Nesse sentido, de ter se tornado um entretenimento virtual a ser observado por meio dos celulares, que a cadeirada do ex-apresentador de TV, agora tucano, José Luiz Datena, no autodenominado ex-coach e agora chief visionary officcer (CVF), Pablo Marçal, passou a ser um desdobramento quase natural de uma situação que já estava se revelando despropositada em relação aos interesses reais de uma cidade: o entretenimento pelo entretenimento. As cenas são fantásticas, irão rodar o mundo, nós brasileiros agora alcançamos o estado de excelência da política como divertimento – mesmo com alguma tintura dramática.

Política que sempre foi espaço de jogos, de festas, de celebração.
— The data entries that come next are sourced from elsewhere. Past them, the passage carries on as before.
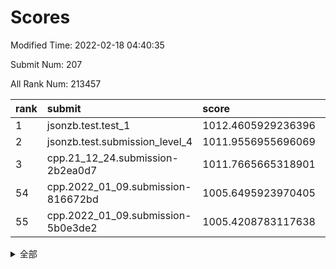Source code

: # Scores

Modified Time: 2022-02-18 04:40:35

Submit Num: 207

All Rank Num: 213457

| rank |               submit               |       score        |       sigma        | pk_num |
| :--- | :--------------------------------- | :----------------- | :----------------- | :----- |
| 1    | jsonzb.test.test_1                 | 1012.4605929236396 | 0.8256269093956947 | 4123   |
| 2    | jsonzb.test.submission_level_4     | 1011.9556955696069 | 0.8277532267575094 | 4124   |
| 3    | cpp.21_12_24.submission-2b2ea0d7   | 1011.7665665318901 | 0.7824075016954333 | 4124   |
| 54   | cpp.2022_01_09.submission-816672bd | 1005.6495923970405 | 0.7142190579445551 | 4129   |
| 55   | cpp.2022_01_09.submission-5b0e3de2 | 1005.4208783117638 | 0.7214327636549478 | 4125   |


<details>
<summary>全部</summary>

| rank |                 submit                 |       score        |       sigma        | pk_num |
| :--- | :------------------------------------- | :----------------- | :----------------- | :----- |
| 1    | jsonzb.test.test_1                     | 1012.4605929236396 | 0.8256269093956947 | 4123   |
| 2    | jsonzb.test.submission_level_4         | 1011.9556955696069 | 0.8277532267575094 | 4124   |
| 3    | cpp.21_12_24.submission-2b2ea0d7       | 1011.7665665318901 | 0.7824075016954333 | 4124   |
| 4    | gobigger.level_3.submission_level_3_20 | 1011.4189168450575 | 0.775057209174706  | 4126   |
| 5    | gobigger.level_3.submission_level_3_42 | 1011.3128728100158 | 0.7828351783041615 | 4124   |
| 6    | gobigger.level_3.submission_level_3_28 | 1011.2692169981979 | 0.7572333222713462 | 4124   |
| 7    | gobigger.level_3.submission_level_3_23 | 1011.2237243517337 | 0.7741355471669159 | 4124   |
| 8    | gobigger.level_3.submission_level_3_14 | 1011.189122508676  | 0.7750866826817013 | 4121   |
| 9    | gobigger.level_3.submission_level_3_33 | 1011.1728680761494 | 0.7634915849439999 | 4123   |
| 10   | gobigger.level_3.submission_level_3_13 | 1011.1677127276567 | 0.7705227006670267 | 4125   |
| 11   | gobigger.level_3.submission_level_3_15 | 1011.0933117839752 | 0.774789140412687  | 4128   |
| 12   | gobigger.level_3.submission_level_3_30 | 1011.0866319624466 | 0.7464750342145742 | 4125   |
| 13   | gobigger.level_3.submission_level_3_22 | 1010.9454389120807 | 0.7722682220463951 | 4128   |
| 14   | gobigger.level_3.submission_level_3_16 | 1010.8641892346262 | 0.7900838014385689 | 4125   |
| 15   | gobigger.level_3.submission_level_3_34 | 1010.717080812439  | 0.7832098772729961 | 4118   |
| 16   | gobigger.level_3.submission_level_3_48 | 1010.7033928881764 | 0.7593100908796947 | 4124   |
| 17   | gobigger.level_3.submission_level_3_1  | 1010.6982573177587 | 0.7798008771446661 | 4121   |
| 18   | gobigger.level_3.submission_level_3_4  | 1010.5214437572473 | 0.7799656027169976 | 4126   |
| 19   | gobigger.level_3.submission_level_3_24 | 1010.500697767696  | 0.7683915331887582 | 4128   |
| 20   | gobigger.level_3.submission_level_3_49 | 1010.4832683236385 | 0.7528261732273778 | 4122   |
| 21   | gobigger.level_3.submission_level_3_39 | 1010.4482715169585 | 0.7427152365424756 | 4129   |
| 22   | gobigger.level_3.submission_level_3_29 | 1010.4411174114907 | 0.7494688311838602 | 4124   |
| 23   | gobigger.level_3.submission_level_3_11 | 1010.3479285688185 | 0.7624096856065213 | 4123   |
| 24   | gobigger.level_3.submission_level_3_7  | 1010.2888878176011 | 0.7494717022533761 | 4128   |
| 25   | gobigger.level_3.submission_level_3_35 | 1010.2803207295785 | 0.7727794454177749 | 4125   |
| 26   | gobigger.level_3.submission_level_3_47 | 1010.2788281647678 | 0.7584251282898921 | 4124   |
| 27   | gobigger.level_3.submission_level_3_36 | 1010.0931714400933 | 0.7580316308565521 | 4125   |
| 28   | gobigger.level_3.submission_level_3_17 | 1010.0098278417165 | 0.7618031934404239 | 4125   |
| 29   | gobigger.level_3.submission_level_3_5  | 1009.9754923649815 | 0.7573466588136881 | 4125   |
| 30   | gobigger.level_3.submission_level_3_6  | 1009.9718272353846 | 0.7468496566107705 | 4122   |
| 31   | gobigger.level_3.submission_level_3_10 | 1009.9593934403852 | 0.7852490991168117 | 4123   |
| 32   | gobigger.level_3.submission_level_3_32 | 1009.9516444121972 | 0.7537127660562437 | 4125   |
| 33   | gobigger.level_3.submission_level_3_3  | 1009.9319088075843 | 0.7447991575585536 | 4127   |
| 34   | gobigger.level_3.submission_level_3_41 | 1009.927734122156  | 0.7533806511240678 | 4122   |
| 35   | gobigger.level_3.submission_level_3_27 | 1009.9203702180937 | 0.7550792120452721 | 4124   |
| 36   | gobigger.level_3.submission_level_3_18 | 1009.8100165097064 | 0.7454974104830709 | 4122   |
| 37   | gobigger.level_3.submission_level_3_2  | 1009.8064595567678 | 0.7610053573523171 | 4124   |
| 38   | gobigger.level_3.submission_level_3_12 | 1009.7989618276648 | 0.755964696410557  | 4123   |
| 39   | gobigger.level_3.submission_level_3_45 | 1009.7380150009564 | 0.7472130170740359 | 4125   |
| 40   | gobigger.level_3.submission_level_3_8  | 1009.7144376531038 | 0.7520116205140266 | 4125   |
| 41   | gobigger.level_3.submission_level_3_46 | 1009.6876393096425 | 0.7537860886544313 | 4121   |
| 42   | gobigger.level_3.submission_level_3_38 | 1009.6305692752927 | 0.7517533626896457 | 4123   |
| 43   | gobigger.level_3.submission_level_3_40 | 1009.6126978311752 | 0.7477581781047933 | 4124   |
| 44   | gobigger.level_3.submission_level_3_21 | 1009.5569995340938 | 0.7494068688518492 | 4127   |
| 45   | gobigger.level_3.submission_level_3_37 | 1009.54485459767   | 0.7610115380533573 | 4126   |
| 46   | gobigger.level_3.submission_level_3_25 | 1009.5375001601278 | 0.7490823699451269 | 4131   |
| 47   | gobigger.level_3.submission_level_3_31 | 1009.5338455282738 | 0.7624488749660118 | 4127   |
| 48   | gobigger.level_3.submission_level_3_26 | 1009.5287281919672 | 0.7793240667369281 | 4123   |
| 49   | gobigger.level_3.submission_level_3_44 | 1009.4829238915602 | 0.7654592305714829 | 4126   |
| 50   | gobigger.level_3.submission_level_3_0  | 1009.4452511304833 | 0.7688184131313163 | 4125   |
| 51   | gobigger.level_3.submission_level_3_9  | 1009.2345248049888 | 0.7511083073928244 | 4128   |
| 52   | gobigger.level_3.submission_level_3_19 | 1009.0850298939721 | 0.7530876218979637 | 4126   |
| 53   | gobigger.level_3.submission_level_3_43 | 1008.758104053411  | 0.743302875877177  | 4124   |
| 54   | cpp.2022_01_09.submission-816672bd     | 1005.6495923970405 | 0.7142190579445551 | 4129   |
| 55   | cpp.2022_01_09.submission-5b0e3de2     | 1005.4208783117638 | 0.7214327636549478 | 4125   |
| 56   | gobigger.level_1.submission_level_1_15 | 1005.2687026396242 | 0.730256410946163  | 4125   |
| 57   | gobigger.level_1.submission_level_1_21 | 1004.6049106768211 | 0.731738156718348  | 4124   |
| 58   | gobigger.level_1.submission_level_1_18 | 1004.459655148549  | 0.7279884246707214 | 4125   |
| 59   | gobigger.level_1.submission_level_1_42 | 1004.4144647523286 | 0.7170724282715255 | 4123   |
| 60   | gobigger.level_1.submission_level_1_31 | 1004.3557742910315 | 0.7133846809177768 | 4124   |
| 61   | gobigger.level_1.submission_level_1_35 | 1004.2016712258377 | 0.7180336024833631 | 4124   |
| 62   | gobigger.level_1.submission_level_1_7  | 1004.0632600934042 | 0.720819793910338  | 4118   |
| 63   | gobigger.level_1.submission_level_1_28 | 1003.8795726498104 | 0.721413530292057  | 4124   |
| 64   | gobigger.level_1.submission_level_1_14 | 1003.8121493914991 | 0.715970051302589  | 4123   |
| 65   | gobigger.level_1.submission_level_1_12 | 1003.8030640150207 | 0.723695845939231  | 4124   |
| 66   | gobigger.level_1.submission_level_1_44 | 1003.7837748674127 | 0.7266984899482523 | 4131   |
| 67   | gobigger.level_1.submission_level_1_45 | 1003.7351852337337 | 0.7100057934889977 | 4129   |
| 68   | gobigger.level_1.submission_level_1_30 | 1003.7300924331354 | 0.7280835141030152 | 4127   |
| 69   | gobigger.level_1.submission_level_1_49 | 1003.6826159986359 | 0.7196842199163612 | 4125   |
| 70   | gobigger.level_1.submission_level_1_6  | 1003.6691832461412 | 0.7319891183164718 | 4124   |
| 71   | gobigger.level_1.submission_level_1_5  | 1003.6185359105591 | 0.7082425213574478 | 4124   |
| 72   | gobigger.level_1.submission_level_1_26 | 1003.5970055739112 | 0.7171017585754553 | 4123   |
| 73   | gobigger.level_1.submission_level_1_43 | 1003.484482671186  | 0.7195409727167765 | 4126   |
| 74   | gobigger.level_1.submission_level_1_13 | 1003.3711683722255 | 0.7200875674527836 | 4132   |
| 75   | gobigger.level_1.submission_level_1_4  | 1003.33837495548   | 0.7135644261209994 | 4125   |
| 76   | gobigger.level_1.submission_level_1_16 | 1003.3040076559778 | 0.7155634412821837 | 4128   |
| 77   | gobigger.level_1.submission_level_1_9  | 1003.2969775031336 | 0.7076997842007867 | 4124   |
| 78   | gobigger.level_1.submission_level_1_10 | 1003.2904760859739 | 0.7269074068779845 | 4119   |
| 79   | gobigger.level_1.submission_level_1_48 | 1003.2281829012734 | 0.7120652081764559 | 4126   |
| 80   | gobigger.level_1.submission_level_1_8  | 1003.2069429575099 | 0.727210072183571  | 4126   |
| 81   | gobigger.level_1.submission_level_1_25 | 1003.1635377960039 | 0.7128040011423794 | 4124   |
| 82   | gobigger.level_1.submission_level_1_19 | 1003.1449226754866 | 0.7133495405628463 | 4124   |
| 83   | gobigger.level_1.submission_level_1_29 | 1003.1131239585753 | 0.7146340564577286 | 4128   |
| 84   | gobigger.level_1.submission_level_1_40 | 1003.0918890310514 | 0.7043089436581534 | 4123   |
| 85   | gobigger.level_1.submission_level_1_23 | 1003.0856657838024 | 0.7035254219095549 | 4121   |
| 86   | gobigger.level_1.submission_level_1_2  | 1003.0852901297532 | 0.7128017763097012 | 4127   |
| 87   | gobigger.level_1.submission_level_1_47 | 1003.0702574415548 | 0.7181228880364087 | 4126   |
| 88   | gobigger.level_1.submission_level_1_27 | 1003.0061680179233 | 0.7246018402823616 | 4130   |
| 89   | gobigger.level_1.submission_level_1_24 | 1002.9740048978315 | 0.7160067862066498 | 4128   |
| 90   | gobigger.level_1.submission_level_1_33 | 1002.911250478744  | 0.713111219652338  | 4123   |
| 91   | gobigger.level_1.submission_level_1_11 | 1002.8506862390785 | 0.7122206978659258 | 4126   |
| 92   | gobigger.level_1.submission_level_1_46 | 1002.8231097915666 | 0.7106022540385024 | 4124   |
| 93   | gobigger.level_1.submission_level_1_34 | 1002.7498511569785 | 0.7200971154975696 | 4124   |
| 94   | gobigger.level_1.submission_level_1_38 | 1002.6496043592454 | 0.715600764077529  | 4128   |
| 95   | gobigger.level_1.submission_level_1_20 | 1002.5901559828142 | 0.7212444033376125 | 4125   |
| 96   | gobigger.level_1.submission_level_1_22 | 1002.5670127079999 | 0.7145344101464074 | 4118   |
| 97   | gobigger.level_1.submission_level_1_3  | 1002.5656525708258 | 0.7281118878153463 | 4127   |
| 98   | gobigger.level_1.submission_level_1_32 | 1002.4412517677027 | 0.7244223941422171 | 4130   |
| 99   | gobigger.level_1.submission_level_1_1  | 1002.4096329443497 | 0.71429644792177   | 4117   |
| 100  | gobigger.level_1.submission_level_1_0  | 1002.3537081497586 | 0.7202611691001641 | 4128   |
| 101  | gobigger.level_1.submission_level_1_36 | 1002.2903807604879 | 0.709821156452854  | 4121   |
| 102  | gobigger.level_1.submission_level_1_41 | 1002.2045243777756 | 0.710506204546196  | 4126   |
| 103  | gobigger.level_1.submission_level_1_17 | 1002.0844622046906 | 0.7089067708072467 | 4123   |
| 104  | gobigger.level_1.submission_level_1_39 | 1001.7085657441539 | 0.7107941357594145 | 4130   |
| 105  | gobigger.level_1.submission_level_1_37 | 1001.6154188560816 | 0.7101254037052827 | 4131   |
| 106  | gobigger.random.submission_random_2    | 997.1279077146521  | 0.6985475424170585 | 4128   |
| 107  | gobigger.random.submission_random_27   | 997.0821050522197  | 0.7020595661743742 | 4120   |
| 108  | gobigger.random.submission_random_9    | 997.0021164100027  | 0.711678986062733  | 4124   |
| 109  | gobigger.random.submission_random_7    | 996.954423078753   | 0.704217519691961  | 4125   |
| 110  | gobigger.random.submission_random_25   | 996.870793342304   | 0.7097717895328778 | 4130   |
| 111  | gobigger.random.submission_random_32   | 996.5762000777086  | 0.7149989057410551 | 4129   |
| 112  | gobigger.random.submission_random_3    | 996.521485944924   | 0.7104345407381087 | 4124   |
| 113  | gobigger.random.submission_random_49   | 996.5011039075522  | 0.7098082324586628 | 4122   |
| 114  | gobigger.random.submission_random_11   | 996.4846873424924  | 0.7142580434153334 | 4125   |
| 115  | gobigger.random.submission_random_44   | 996.4118310915572  | 0.7074539172642258 | 4126   |
| 116  | gobigger.random.submission_random_12   | 996.3581062803825  | 0.7095831145373809 | 4127   |
| 117  | gobigger.random.submission_random_4    | 996.1521199052788  | 0.7217050492072168 | 4122   |
| 118  | gobigger.random.submission_random_21   | 996.1436984004389  | 0.7028969862310466 | 4119   |
| 119  | gobigger.random.submission_random_22   | 996.0642008894354  | 0.6910031389908519 | 4122   |
| 120  | gobigger.random.submission_random_13   | 996.0606156420001  | 0.7075138866022037 | 4130   |
| 121  | gobigger.random.submission_random_28   | 996.0538901013208  | 0.7010025480927828 | 4122   |
| 122  | gobigger.random.submission_random_41   | 996.0538009971941  | 0.7226198744069641 | 4128   |
| 123  | gobigger.random.submission_random_45   | 996.0330023284021  | 0.7118044498694913 | 4122   |
| 124  | gobigger.random.submission_random_23   | 996.000748505589   | 0.7095565786837741 | 4127   |
| 125  | gobigger.random.submission_random_34   | 995.9844862415488  | 0.7225064772046284 | 4130   |
| 126  | gobigger.random.submission_random_38   | 995.9253134030172  | 0.7081449319750047 | 4126   |
| 127  | gobigger.random.submission_random_29   | 995.8987535600722  | 0.6952662919238207 | 4123   |
| 128  | gobigger.random.submission_random_17   | 995.8844103364434  | 0.7102004907810614 | 4123   |
| 129  | gobigger.random.submission_random_43   | 995.8785701697694  | 0.7068290249342778 | 4126   |
| 130  | gobigger.random.submission_random_20   | 995.8464027285789  | 0.7169987550142712 | 4123   |
| 131  | gobigger.random.submission_random_48   | 995.8210373019677  | 0.7120717994179897 | 4120   |
| 132  | gobigger.random.submission_random_0    | 995.7584823248568  | 0.7123910385922019 | 4129   |
| 133  | gobigger.random.submission_random_37   | 995.7352261011669  | 0.7116789960459579 | 4126   |
| 134  | gobigger.random.submission_random_47   | 995.7066620077654  | 0.7115736422825799 | 4128   |
| 135  | gobigger.random.submission_random_19   | 995.6929300543175  | 0.7154859619509351 | 4125   |
| 136  | gobigger.random.submission_random_16   | 995.6733498834019  | 0.71556273851755   | 4124   |
| 137  | gobigger.random.submission_random_15   | 995.6680114177176  | 0.7133805488146102 | 4127   |
| 138  | gobigger.random.submission_random_5    | 995.6540465485051  | 0.7215594088590177 | 4122   |
| 139  | gobigger.random.submission_random_24   | 995.6283653079581  | 0.6897351386523733 | 4124   |
| 140  | gobigger.random.submission_random_30   | 995.5930244509088  | 0.7192542302099543 | 4125   |
| 141  | gobigger.random.submission_random_18   | 995.4805490743156  | 0.7182086339823189 | 4119   |
| 142  | gobigger.random.submission_random_39   | 995.476966046107   | 0.7168643822976444 | 4130   |
| 143  | gobigger.random.submission_random_1    | 995.4705537909712  | 0.7216352239791431 | 4121   |
| 144  | gobigger.random.submission_random_10   | 995.40602821127    | 0.7063280070273346 | 4125   |
| 145  | gobigger.random.submission_random_46   | 995.3987827908477  | 0.7187851071654172 | 4123   |
| 146  | gobigger.random.submission_random_26   | 995.3888060030463  | 0.7102233606607014 | 4123   |
| 147  | gobigger.random.submission_random_31   | 995.3664345835087  | 0.7179262023739453 | 4127   |
| 148  | gobigger.random.submission_random_33   | 995.3331911310431  | 0.715789562318414  | 4130   |
| 149  | gobigger.random.submission_random_8    | 995.2987140875931  | 0.7073888601786847 | 4128   |
| 150  | gobigger.random.submission_random_14   | 995.2618404407399  | 0.7138488832925974 | 4124   |
| 151  | gobigger.random.submission_random_40   | 995.0534508504927  | 0.7270817893911328 | 4123   |
| 152  | gobigger.random.submission_random_36   | 994.9236111271822  | 0.7130505844416039 | 4128   |
| 153  | gobigger.random.submission_random_35   | 994.7363060123549  | 0.7337949280163559 | 4128   |
| 154  | gobigger.random.submission_random_6    | 994.7217551433251  | 0.714872016825873  | 4127   |
| 155  | gobigger.random.submission_random_42   | 994.6716600849645  | 0.7170861933667234 | 4121   |
| 156  | gobigger.level_2.submission_level_2_24 | 994.570918853549   | 0.7448198605719146 | 4126   |
| 157  | gobigger.level_2.submission_level_2_18 | 993.9176794122026  | 0.7474359450702324 | 4131   |
| 158  | gobigger.level_2.submission_level_2_47 | 993.7248218494307  | 0.7238678566045675 | 4129   |
| 159  | gobigger.level_2.submission_level_2_27 | 993.4076413319707  | 0.7292685317983812 | 4122   |
| 160  | gobigger.level_2.submission_level_2_17 | 993.4032151247018  | 0.7515803545247806 | 4125   |
| 161  | gobigger.level_2.submission_level_2_33 | 993.1964806407198  | 0.7465052825326918 | 4122   |
| 162  | gobigger.level_2.submission_level_2_0  | 993.1241853395921  | 0.7400057922458609 | 4123   |
| 163  | gobigger.level_2.submission_level_2_22 | 992.9475651265096  | 0.7338806250590595 | 4127   |
| 164  | gobigger.level_2.submission_level_2_13 | 992.9098333419204  | 0.7587407970048874 | 4125   |
| 165  | gobigger.level_2.submission_level_2_48 | 992.6534435030463  | 0.7461677441432701 | 4120   |
| 166  | gobigger.level_2.submission_level_2_40 | 992.6445023021159  | 0.7300505160404293 | 4122   |
| 167  | gobigger.level_2.submission_level_2_46 | 992.5533127012305  | 0.7262011100584724 | 4128   |
| 168  | gobigger.level_2.submission_level_2_30 | 992.553042349432   | 0.7509266431220958 | 4124   |
| 169  | gobigger.level_2.submission_level_2_10 | 992.5315067171632  | 0.7325188920579623 | 4123   |
| 170  | gobigger.level_2.submission_level_2_19 | 992.5273163116553  | 0.7545564721636774 | 4118   |
| 171  | gobigger.level_2.submission_level_2_41 | 992.4695046052673  | 0.7634492631518902 | 4125   |
| 172  | gobigger.level_2.submission_level_2_26 | 992.4470712902269  | 0.751519823342442  | 4122   |
| 173  | gobigger.level_2.submission_level_2_23 | 992.3481475535511  | 0.742929847946591  | 4120   |
| 174  | gobigger.level_2.submission_level_2_43 | 992.3232265876636  | 0.7474198654919525 | 4124   |
| 175  | gobigger.level_2.submission_level_2_5  | 992.3070685104508  | 0.7357627339476243 | 4125   |
| 176  | gobigger.level_2.submission_level_2_7  | 992.270623099221   | 0.7408333399372423 | 4125   |
| 177  | gobigger.level_2.submission_level_2_25 | 992.1264095895752  | 0.7550533409723784 | 4124   |
| 178  | gobigger.level_2.submission_level_2_21 | 992.1241367758831  | 0.7499940963912011 | 4126   |
| 179  | gobigger.level_2.submission_level_2_29 | 992.1145556286701  | 0.7524502542002209 | 4122   |
| 180  | gobigger.level_2.submission_level_2_38 | 992.1025534816093  | 0.741097378376967  | 4131   |
| 181  | gobigger.level_2.submission_level_2_6  | 992.0556430118984  | 0.7550780970450199 | 4123   |
| 182  | gobigger.level_2.submission_level_2_28 | 992.0283227414296  | 0.759997371006256  | 4120   |
| 183  | gobigger.level_2.submission_level_2_32 | 992.0213482496431  | 0.743583622678736  | 4121   |
| 184  | gobigger.level_2.submission_level_2_2  | 991.9306534138863  | 0.7454262126569862 | 4123   |
| 185  | gobigger.level_2.submission_level_2_11 | 991.8886722672726  | 0.7542783521967523 | 4125   |
| 186  | gobigger.level_2.submission_level_2_8  | 991.8600613415424  | 0.7493832886423215 | 4124   |
| 187  | gobigger.level_2.submission_level_2_31 | 991.816062021066   | 0.7392918180825369 | 4125   |
| 188  | gobigger.level_2.submission_level_2_36 | 991.7568847103618  | 0.74965797057268   | 4125   |
| 189  | gobigger.level_2.submission_level_2_15 | 991.7121097435622  | 0.7528797905531399 | 4126   |
| 190  | gobigger.level_2.submission_level_2_35 | 991.6160719041785  | 0.7501710541568358 | 4125   |
| 191  | gobigger.level_2.submission_level_2_45 | 991.553526175951   | 0.7467760476310982 | 4127   |
| 192  | gobigger.level_2.submission_level_2_16 | 991.4440782713511  | 0.7940541872473987 | 4126   |
| 193  | gobigger.level_2.submission_level_2_49 | 991.4403115084713  | 0.7477434065839828 | 4126   |
| 194  | gobigger.level_2.submission_level_2_42 | 991.4254346101383  | 0.7473200576359512 | 4121   |
| 195  | gobigger.level_2.submission_level_2_12 | 991.4236094306501  | 0.7466481709007186 | 4120   |
| 196  | gobigger.level_2.submission_level_2_4  | 991.3866704693098  | 0.7431256053624191 | 4130   |
| 197  | gobigger.level_2.submission_level_2_14 | 991.1582362780574  | 0.7431856667221388 | 4123   |
| 198  | gobigger.level_2.submission_level_2_37 | 990.9726485936915  | 0.7590724991646157 | 4126   |
| 199  | gobigger.level_2.submission_level_2_34 | 990.9675564329592  | 0.7595520597492664 | 4128   |
| 200  | gobigger.level_2.submission_level_2_1  | 990.9048610592371  | 0.7551592360798463 | 4125   |
| 201  | gobigger.level_2.submission_level_2_9  | 990.4729343256174  | 0.7525912280653911 | 4123   |
| 202  | gobigger.level_2.submission_level_2_39 | 990.466927094761   | 0.7373751684506883 | 4123   |
| 203  | gobigger.level_2.submission_level_2_3  | 989.9417586670261  | 0.7659744296828964 | 4127   |
| 204  | gobigger.level_2.submission_level_2_20 | 989.5009916174171  | 0.7730696966469673 | 4125   |
| 205  | gobigger.level_2.submission_level_2_44 | 989.0045403200901  | 0.7777099835462357 | 4119   |
| 206  | gobigger.none.submission_none_1        | 978.8125513191876  | 1.2422063984050005 | 4125   |
| 207  | gobigger.none.submission_none_0        | 976.6390316596461  | 1.4682592295082217 | 4128   |

</details>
Em milhares de cidades brasileiras se acompanha a contenda entre os candidatos como se fosse uma novela, porém que cada um tem o direito de participar no voto. Torna-se paixão, com bandeiradas, carreatas, caminhadas, militantes pagos e espontâneos, suspeitas de compra de voto. Há também as acusações, as defesas, os debates, os choros em público. Disputa-se uma máquina governamental que gera empregos, benefícios, privilégios, poder, status local.

Logo, política sempre terá algo de performance, intrinsecamente. O episódio que ocorreu em São Paulo, entretanto, é como se a disputa tivesse se tornado apenas espetáculo. Como se zombar um dos outros fosse o grande interesse da maior cidade do continente. Nesse ambiente, por consequência, se destacou, pelo menos por um momento, a encenação executada por Pablo Marçal. O “chief visionary oficcer”, com suas promessas mirabolantes, muitas vezes parece ser um holograma incapaz de ter uma vida fora das câmeras e dos cortes. Ele existe mesmo de carne e osso, sem o filtro de uma tela de celular?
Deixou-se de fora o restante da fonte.